[Rendered images with source text]
=== Section Start ===

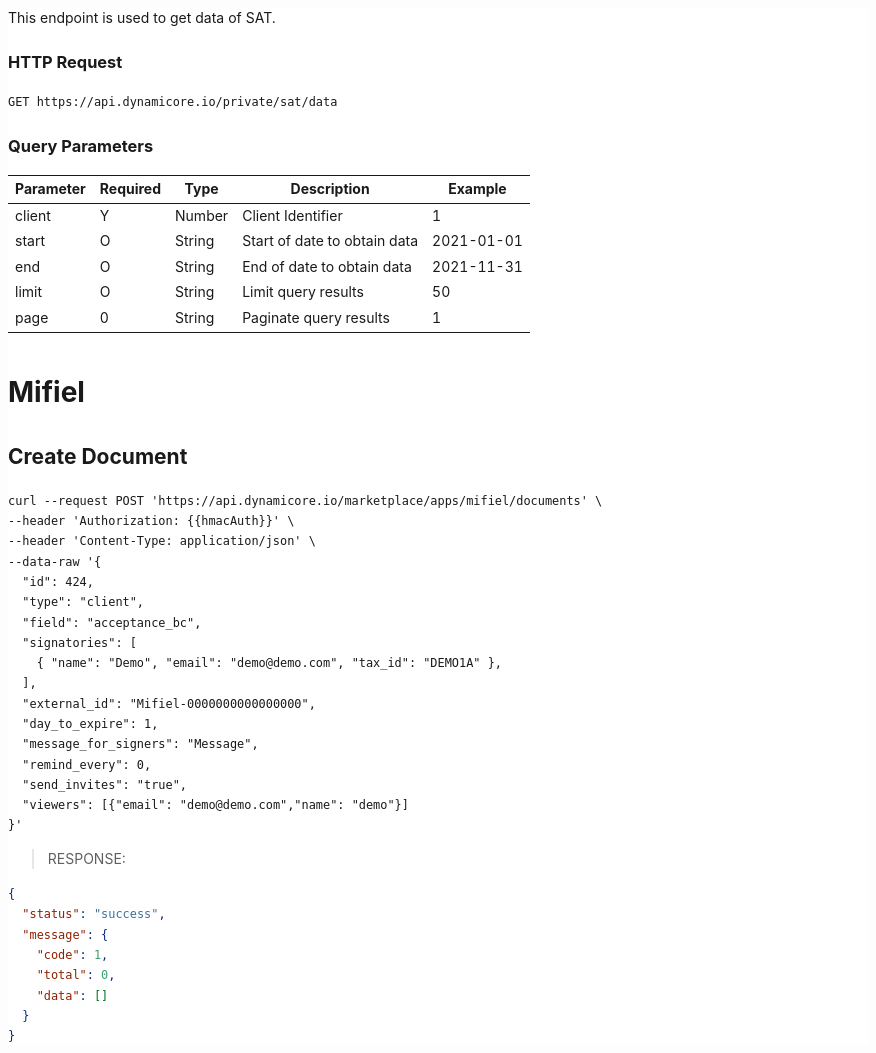 This endpoint is used to get data of SAT.

### HTTP Request

`GET https://api.dynamicore.io/private/sat/data`

### Query Parameters

| Parameter | Required | Type   | Description                    | Example    |
| --------- | -------- | ------ | ------------------------------ | ---------- |
| client    |     Y    | Number | Client Identifier              | 1          |
| start     |     O    | String | Start of date to obtain data   | 2021-01-01 | 
| end       |     O    | String | End of date to obtain data     | 2021-11-31 |
| limit     |     O    | String | Limit query results            | 50         |
| page      |     0    | String | Paginate query results         | 1|

# Mifiel

## Create Document

```shell
curl --request POST 'https://api.dynamicore.io/marketplace/apps/mifiel/documents' \
--header 'Authorization: {{hmacAuth}}' \
--header 'Content-Type: application/json' \
--data-raw '{
  "id": 424,
  "type": "client",
  "field": "acceptance_bc",
  "signatories": [
    { "name": "Demo", "email": "demo@demo.com", "tax_id": "DEMO1A" },
  ],
  "external_id": "Mifiel-0000000000000000",
  "day_to_expire": 1,
  "message_for_signers": "Message",
  "remind_every": 0,
  "send_invites": "true",
  "viewers": [{"email": "demo@demo.com","name": "demo"}]
}'
```

> RESPONSE:

```json
{
  "status": "success",
  "message": {
    "code": 1,
    "total": 0,
    "data": []
  }
}
```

=== Section End ===

* Instructions for the task
The answer must consist of every line in the records above that contains the word "String".

* Response area
| start     |     O    | String | Start of date to obtain data   | 2021-01-01 | 
| end       |     O    | String | End of date to obtain data     | 2021-11-31 |
| limit     |     O    | String | Limit query results            | 50         |
| page      |     0    | String | Paginate query results         | 1|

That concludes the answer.